Everything was noise and fear and chaos as James dropped the crashing Shadow wasps and used his hands in concert to pull the puppet rifle up and fire off a round of Shadow bullets that seemed to coalesce out of the same dark substance.

The bullets were real. God.

They smashed into the glass around the reception desk, walls, and chairs, paint flying as they impacted. A man was hit by one in his shoulder as he ran frantically through the chaos, and he lurched forward, screaming and clutching his arm as bright red bloomed across his shirt.

A muscle jumped in James’s jaw, but he didn’t stop.

Kay threw everything she had against the blood Shadow in her mind. Sweat dripped down her back as she fought, desperately forcing it out and away. So very slowly. Too slowly.

Everything happened as if at a huge distance, even the chaos and the fear. The world had erupted around her but she remained locked in a battle for her own mind.

The Shadow puppet seemed to grow even taller as James poured his concentration into it, using both his hands to manipulate the puppet, the rifle, and the flying bullets. For that moment, he wasn’t thinking about her at all.

Kay fought against the burning pain, gathering her Shadows and what little parts of herself she could control. Screaming out her agony, she gave one last concerted heave—and suddenly her mind was free.

She reached up and pulled at the sticky, black mass, grunting in pain as the tendrils clung on. Her hand burned as she fought to release herself, slowly tugging the blood Shadow away from its grip on her spinal cord.

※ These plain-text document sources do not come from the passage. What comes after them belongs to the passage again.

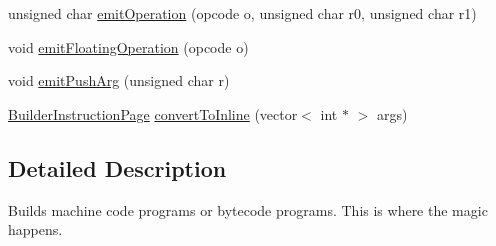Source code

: \begin{DoxyCompactItemize}
unsigned char \hyperlink{classnightowl_1_1Builder_ac000d57e3b37cf973e19bc7ac36caad2}{emit\-Operation} (opcode o, unsigned char r0, unsigned char r1)
\item 
void \hyperlink{classnightowl_1_1Builder_a038698fb5f2b7328a66185dacff24096}{emit\-Floating\-Operation} (opcode o)
\item 
void \hyperlink{classnightowl_1_1Builder_ac8c3f1706099016585199549dae2a9b8}{emit\-Push\-Arg} (unsigned char r)
\item 
\hyperlink{classnightowl_1_1BuilderInstructionPage}{Builder\-Instruction\-Page} \hyperlink{classnightowl_1_1Builder_abcafb5a55b2ab1fbcd469b71202d2c20}{convert\-To\-Inline} (vector$<$ int $\ast$ $>$ args)
\end{DoxyCompactItemize}


\subsection{Detailed Description}
Builds machine code programs or bytecode programs. This is where the magic happens. 

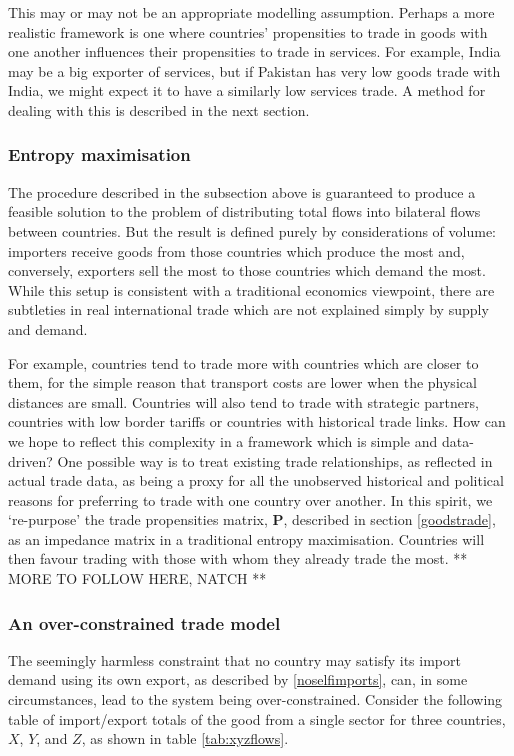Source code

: \documentclass[preprint,authoryear,3p]{elsarticle}
\begin{document}
This may or may not be an appropriate modelling assumption. Perhaps a more realistic framework is one where countries' propensities to trade in goods with one another influences their propensities to trade in services. For example, India may be a big exporter of services, but if Pakistan has very low goods trade with India, we might expect it to have a similarly low services trade. A method for dealing with this is described in the next section.





\subsubsection{Entropy maximisation}
The procedure described in the subsection above is guaranteed to produce a feasible solution to the problem of distributing total flows into bilateral flows between countries. But the result is defined purely by considerations of volume: importers receive goods from those countries which produce the most and, conversely, exporters sell the most to those countries which demand the most. While this setup is consistent with a traditional economics viewpoint, there are subtleties in real international trade which are not explained simply by supply and demand.

For example, countries tend to trade more with countries which are closer to them, for the simple reason that transport costs are lower when the physical distances are small. Countries will also tend to trade with strategic partners, countries with low border tariffs or countries with historical trade links. How can we hope to reflect this complexity in a framework which is simple and data-driven? One possible way is to treat existing trade relationships, as reflected in actual trade data, as being a proxy for all the unobserved historical and political reasons for preferring to trade with one country over another. In this spirit, we `re-purpose' the trade propensities matrix, $\textbf{P}$, described in section \ref{goodstrade}, as an impedance matrix in a traditional entropy maximisation. Countries will then favour trading with those with whom they already trade the most. **  MORE TO FOLLOW HERE, NATCH **





\subsubsection{An over-constrained trade model}
The seemingly harmless constraint that no country may satisfy its import demand using its own export, as described by \eqref{noselfimports}, can, in some circumstances, lead to the system being over-constrained. Consider the following table of import/export totals of the good from a single sector for three countries, $X$, $Y$, and $Z$, as shown in table \ref{tab:xyzflows}.
\end{document}
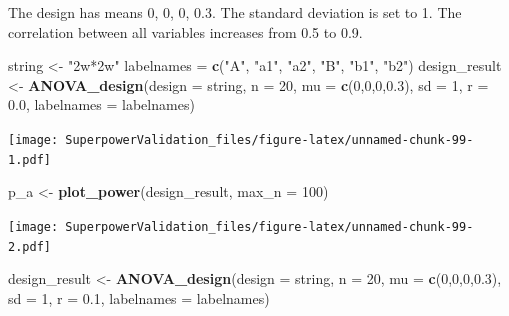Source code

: \documentclass[]{book}
\newenvironment{Shaded}{\begin{snugshade}}{\end{snugshade}}
\newcommand{\DataTypeTok}[1]{\textcolor[rgb]{0.13,0.29,0.53}{#1}}
\newcommand{\DecValTok}[1]{\textcolor[rgb]{0.00,0.00,0.81}{#1}}
\newcommand{\FloatTok}[1]{\textcolor[rgb]{0.00,0.00,0.81}{#1}}
\newcommand{\KeywordTok}[1]{\textcolor[rgb]{0.13,0.29,0.53}{\textbf{#1}}}
\newcommand{\NormalTok}[1]{#1}
\newcommand{\StringTok}[1]{\textcolor[rgb]{0.31,0.60,0.02}{#1}}
\begin{document}
The design has means 0, 0, 0, 0.3. The standard deviation is set to 1. The correlation between all variables increases from 0.5 to 0.9.

\begin{Shaded}
\begin{Highlighting}[]
\NormalTok{string <-}\StringTok{ "2w*2w"}
\NormalTok{labelnames =}\StringTok{ }\KeywordTok{c}\NormalTok{(}\StringTok{"A"}\NormalTok{, }\StringTok{"a1"}\NormalTok{, }\StringTok{"a2"}\NormalTok{, }\StringTok{"B"}\NormalTok{, }\StringTok{"b1"}\NormalTok{, }\StringTok{"b2"}\NormalTok{)}
\NormalTok{design_result <-}\StringTok{ }\KeywordTok{ANOVA_design}\NormalTok{(}\DataTypeTok{design =}\NormalTok{ string,}
                              \DataTypeTok{n =} \DecValTok{20}\NormalTok{, }
                              \DataTypeTok{mu =} \KeywordTok{c}\NormalTok{(}\DecValTok{0}\NormalTok{,}\DecValTok{0}\NormalTok{,}\DecValTok{0}\NormalTok{,}\FloatTok{0.3}\NormalTok{), }
                              \DataTypeTok{sd =} \DecValTok{1}\NormalTok{, }
                              \DataTypeTok{r =} \FloatTok{0.0}\NormalTok{, }
                              \DataTypeTok{labelnames =}\NormalTok{ labelnames)}
\end{Highlighting}
\end{Shaded}

\texttt{[image: SuperpowerValidation\_files/figure-latex/unnamed-chunk-99-1.pdf]}

\begin{Shaded}
\begin{Highlighting}[]
\NormalTok{p_a <-}\StringTok{ }\KeywordTok{plot_power}\NormalTok{(design_result,}
                      \DataTypeTok{max_n =} \DecValTok{100}\NormalTok{)}
\end{Highlighting}
\end{Shaded}

\texttt{[image: SuperpowerValidation\_files/figure-latex/unnamed-chunk-99-2.pdf]}

\begin{Shaded}
\begin{Highlighting}[]
\NormalTok{design_result <-}\StringTok{ }\KeywordTok{ANOVA_design}\NormalTok{(}\DataTypeTok{design =}\NormalTok{ string,}
                              \DataTypeTok{n =} \DecValTok{20}\NormalTok{, }
                              \DataTypeTok{mu =} \KeywordTok{c}\NormalTok{(}\DecValTok{0}\NormalTok{,}\DecValTok{0}\NormalTok{,}\DecValTok{0}\NormalTok{,}\FloatTok{0.3}\NormalTok{), }
                              \DataTypeTok{sd =} \DecValTok{1}\NormalTok{, }
                              \DataTypeTok{r =} \FloatTok{0.1}\NormalTok{, }
                              \DataTypeTok{labelnames =}\NormalTok{ labelnames)}
\end{Highlighting}
\end{Shaded}
\end{document}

With a last heave, she finally managed to pull the dark mass off her skin. She wrapped it in a swathe of Shadows and squeezed down to crush it until it disintegrated into wisps of oily smoke.

James swore viciously, his eyes flicking toward her, but he was too embroiled with the Shadow gunman to retaliate.

The siren howled and people screamed and ran. James pulled up his hand and the Shadow gunman turned the rifle up to spray the ceiling with dark bullets, chunks of plaster and paint raining down as the lights exploded and the room was plunged into twilight.

The only remaining illumination came from emergency lights along the floor and the green of the computer screens in the reception area, turning the waiting room into an alien landscape of destruction. But Kay was finally free. She spun toward James and grabbed his arm, determined to stop him. She pulled him hard until he stumbled, losing connection to his Shadow puppet.

He turned on her, teeth bared, the lines of his neck rigid with tension—consumed with his connection to the blood Shadow and filled with rage. His eyes were dark and lifeless as he lifted his arm, and before she could react, he backhanded her brutally across her cheek, splitting the skin under her eye.

It broke through her last drop of restraint. Pain throbbed through her head, but so did fury. All her confusion and grief fell away, and Kay rushed him, refusing to allow him even one moment to connect with the abomination he’d created.